Problem to work on :: Tally the lines below that contain "accounts" and reply with only the tally.

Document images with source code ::

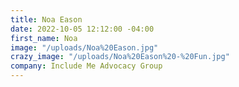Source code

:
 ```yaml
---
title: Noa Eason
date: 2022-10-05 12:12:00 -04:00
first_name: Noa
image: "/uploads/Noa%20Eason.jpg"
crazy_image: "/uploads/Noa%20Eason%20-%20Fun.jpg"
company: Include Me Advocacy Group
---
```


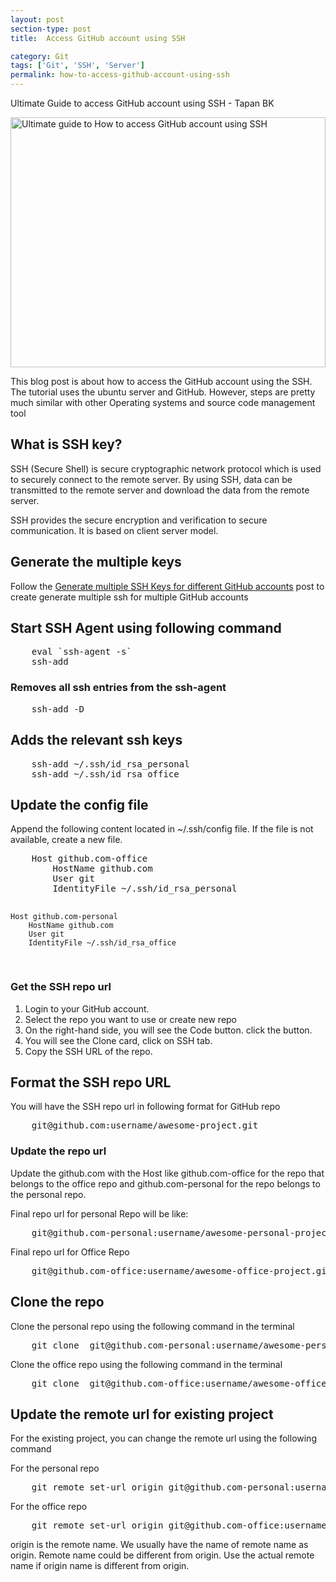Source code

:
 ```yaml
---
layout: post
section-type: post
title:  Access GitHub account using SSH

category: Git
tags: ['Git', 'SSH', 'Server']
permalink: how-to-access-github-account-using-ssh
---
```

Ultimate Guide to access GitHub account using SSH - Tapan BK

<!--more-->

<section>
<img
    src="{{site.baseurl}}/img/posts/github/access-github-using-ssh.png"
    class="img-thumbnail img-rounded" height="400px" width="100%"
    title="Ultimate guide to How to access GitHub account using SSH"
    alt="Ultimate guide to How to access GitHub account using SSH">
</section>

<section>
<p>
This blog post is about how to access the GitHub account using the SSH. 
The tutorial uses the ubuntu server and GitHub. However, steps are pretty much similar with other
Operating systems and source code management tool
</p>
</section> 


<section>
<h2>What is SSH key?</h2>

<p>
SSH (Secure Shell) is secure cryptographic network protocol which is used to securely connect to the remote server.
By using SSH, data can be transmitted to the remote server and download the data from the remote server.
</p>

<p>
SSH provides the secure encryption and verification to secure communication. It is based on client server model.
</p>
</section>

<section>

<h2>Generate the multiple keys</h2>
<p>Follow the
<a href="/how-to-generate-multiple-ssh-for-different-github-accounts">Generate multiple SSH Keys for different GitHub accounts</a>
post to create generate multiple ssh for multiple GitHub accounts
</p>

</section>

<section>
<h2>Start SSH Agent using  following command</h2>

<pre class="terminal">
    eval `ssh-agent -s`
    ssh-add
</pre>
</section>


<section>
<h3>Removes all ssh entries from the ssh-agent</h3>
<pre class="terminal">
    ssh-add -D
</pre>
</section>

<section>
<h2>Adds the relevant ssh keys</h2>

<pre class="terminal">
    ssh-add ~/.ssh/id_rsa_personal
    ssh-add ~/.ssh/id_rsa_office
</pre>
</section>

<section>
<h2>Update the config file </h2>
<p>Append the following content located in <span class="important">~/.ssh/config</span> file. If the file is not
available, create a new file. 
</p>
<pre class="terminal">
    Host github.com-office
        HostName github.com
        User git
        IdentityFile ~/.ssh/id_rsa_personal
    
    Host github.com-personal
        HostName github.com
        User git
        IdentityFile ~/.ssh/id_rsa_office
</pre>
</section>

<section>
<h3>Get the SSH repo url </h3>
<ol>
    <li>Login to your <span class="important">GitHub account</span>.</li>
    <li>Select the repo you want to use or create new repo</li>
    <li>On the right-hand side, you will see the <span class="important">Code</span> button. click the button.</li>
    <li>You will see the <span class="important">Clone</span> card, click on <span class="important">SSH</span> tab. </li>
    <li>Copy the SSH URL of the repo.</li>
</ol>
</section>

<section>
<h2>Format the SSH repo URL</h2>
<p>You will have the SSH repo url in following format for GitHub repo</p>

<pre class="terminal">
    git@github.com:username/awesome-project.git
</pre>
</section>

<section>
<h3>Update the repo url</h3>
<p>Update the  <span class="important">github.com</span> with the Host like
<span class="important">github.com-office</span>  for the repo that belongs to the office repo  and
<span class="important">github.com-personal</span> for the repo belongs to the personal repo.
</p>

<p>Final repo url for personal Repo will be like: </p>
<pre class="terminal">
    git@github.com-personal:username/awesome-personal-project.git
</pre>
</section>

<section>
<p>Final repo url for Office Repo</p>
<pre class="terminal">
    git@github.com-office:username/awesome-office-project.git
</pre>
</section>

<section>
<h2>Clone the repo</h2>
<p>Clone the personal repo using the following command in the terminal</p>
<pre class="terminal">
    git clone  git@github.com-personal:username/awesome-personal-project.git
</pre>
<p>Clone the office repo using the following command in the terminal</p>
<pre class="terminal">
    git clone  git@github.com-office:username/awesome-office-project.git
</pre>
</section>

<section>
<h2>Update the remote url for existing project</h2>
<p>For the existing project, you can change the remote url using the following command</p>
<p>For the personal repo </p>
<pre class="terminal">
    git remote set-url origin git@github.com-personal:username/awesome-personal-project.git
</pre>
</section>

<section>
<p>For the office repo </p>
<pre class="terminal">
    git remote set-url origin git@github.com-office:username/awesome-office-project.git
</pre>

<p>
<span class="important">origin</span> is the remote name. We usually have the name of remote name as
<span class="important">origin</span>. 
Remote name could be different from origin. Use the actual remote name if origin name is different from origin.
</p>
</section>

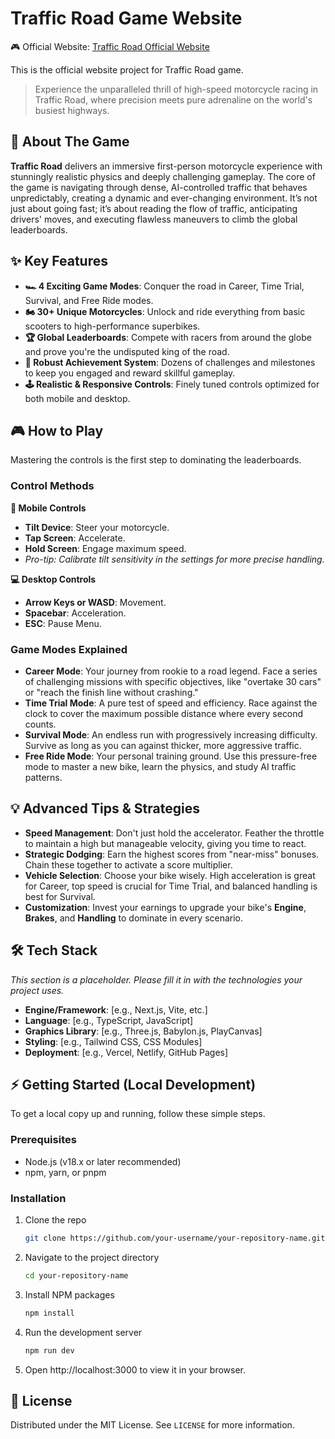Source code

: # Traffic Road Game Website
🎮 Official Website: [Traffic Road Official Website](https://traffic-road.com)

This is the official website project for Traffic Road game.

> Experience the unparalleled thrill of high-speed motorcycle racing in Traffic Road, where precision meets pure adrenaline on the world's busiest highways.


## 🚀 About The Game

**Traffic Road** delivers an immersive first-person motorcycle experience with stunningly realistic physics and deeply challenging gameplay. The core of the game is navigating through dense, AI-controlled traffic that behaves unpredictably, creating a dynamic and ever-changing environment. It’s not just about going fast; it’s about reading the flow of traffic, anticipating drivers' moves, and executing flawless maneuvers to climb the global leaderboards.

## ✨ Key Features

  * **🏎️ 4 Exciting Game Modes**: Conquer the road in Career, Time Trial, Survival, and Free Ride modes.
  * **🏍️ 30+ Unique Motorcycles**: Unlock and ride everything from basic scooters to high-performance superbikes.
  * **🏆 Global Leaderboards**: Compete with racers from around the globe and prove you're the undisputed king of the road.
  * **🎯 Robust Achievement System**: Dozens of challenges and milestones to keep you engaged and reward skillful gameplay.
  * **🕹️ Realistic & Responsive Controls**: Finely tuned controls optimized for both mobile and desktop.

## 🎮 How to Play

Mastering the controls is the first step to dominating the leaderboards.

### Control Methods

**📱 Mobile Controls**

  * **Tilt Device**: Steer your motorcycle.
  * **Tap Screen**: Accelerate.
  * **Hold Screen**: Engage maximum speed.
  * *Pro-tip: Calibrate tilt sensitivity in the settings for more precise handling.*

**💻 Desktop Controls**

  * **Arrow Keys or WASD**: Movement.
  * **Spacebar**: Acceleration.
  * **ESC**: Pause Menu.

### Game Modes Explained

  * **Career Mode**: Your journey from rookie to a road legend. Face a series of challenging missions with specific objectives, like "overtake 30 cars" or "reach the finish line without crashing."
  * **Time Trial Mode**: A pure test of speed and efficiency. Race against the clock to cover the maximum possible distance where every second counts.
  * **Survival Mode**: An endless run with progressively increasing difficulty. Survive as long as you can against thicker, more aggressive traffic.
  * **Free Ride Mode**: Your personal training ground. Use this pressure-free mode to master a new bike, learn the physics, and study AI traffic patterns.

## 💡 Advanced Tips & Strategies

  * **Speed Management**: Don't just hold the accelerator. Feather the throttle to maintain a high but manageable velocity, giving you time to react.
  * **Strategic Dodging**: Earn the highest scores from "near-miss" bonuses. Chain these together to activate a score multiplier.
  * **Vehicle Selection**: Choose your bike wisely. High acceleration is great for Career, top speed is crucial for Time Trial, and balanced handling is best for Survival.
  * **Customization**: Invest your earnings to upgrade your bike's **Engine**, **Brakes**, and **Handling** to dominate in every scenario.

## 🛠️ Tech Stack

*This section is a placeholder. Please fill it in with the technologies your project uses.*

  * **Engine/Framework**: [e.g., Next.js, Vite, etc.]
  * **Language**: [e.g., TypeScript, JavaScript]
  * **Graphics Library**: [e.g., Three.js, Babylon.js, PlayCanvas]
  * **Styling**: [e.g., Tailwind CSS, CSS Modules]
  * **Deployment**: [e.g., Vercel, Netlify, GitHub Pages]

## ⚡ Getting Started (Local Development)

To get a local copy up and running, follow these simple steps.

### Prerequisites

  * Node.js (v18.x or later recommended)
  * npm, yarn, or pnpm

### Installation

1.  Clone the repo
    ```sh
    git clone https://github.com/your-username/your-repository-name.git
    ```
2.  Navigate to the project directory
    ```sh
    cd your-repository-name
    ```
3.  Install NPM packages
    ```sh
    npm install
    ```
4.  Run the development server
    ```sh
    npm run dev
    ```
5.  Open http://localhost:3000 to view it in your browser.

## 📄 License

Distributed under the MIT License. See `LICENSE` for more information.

Response :: 2